Collected data:
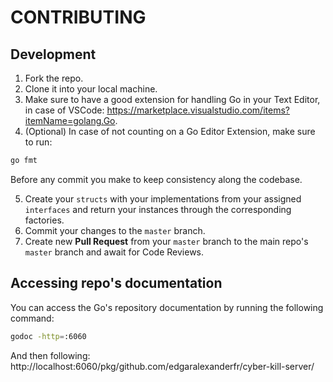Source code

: # CONTRIBUTING

## Development

1. Fork the repo.
2. Clone it into your local machine.
3. Make sure to have a good extension for handling Go in your Text Editor, in case of VSCode: https://marketplace.visualstudio.com/items?itemName=golang.Go.
4. (Optional) In case of not counting on a Go Editor Extension, make sure to run:

```bash
go fmt
```

Before any commit you make to keep consistency along the codebase.

5. Create your `structs` with your implementations from your assigned `interfaces` and return your instances through the corresponding factories.
6. Commit your changes to the `master` branch.
7. Create new **Pull Request** from your `master` branch to the main repo's `master` branch and await for Code Reviews.

## Accessing repo's documentation

You can access the Go's repository documentation by running the following command:

```bash
godoc -http=:6060
```

And then following: http://localhost:6060/pkg/github.com/edgaralexanderfr/cyber-kill-server/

Assignment -
Output each line above exactly. Skip the images.

Answer -
Source code

: # CONTRIBUTING

## Development

1. Fork the repo.
2. Clone it into your local machine.
3. Make sure to have a good extension for handling Go in your Text Editor, in case of VSCode: https://marketplace.visualstudio.com/items?itemName=golang.Go.
4. (Optional) In case of not counting on a Go Editor Extension, make sure to run:

```bash
go fmt
```

Before any commit you make to keep consistency along the codebase.

5. Create your `structs` with your implementations from your assigned `interfaces` and return your instances through the corresponding factories.
6. Commit your changes to the `master` branch.
7. Create new **Pull Request** from your `master` branch to the main repo's `master` branch and await for Code Reviews.

## Accessing repo's documentation

You can access the Go's repository documentation by running the following command:

```bash
godoc -http=:6060
```

And then following: http://localhost:6060/pkg/github.com/edgaralexanderfr/cyber-kill-server/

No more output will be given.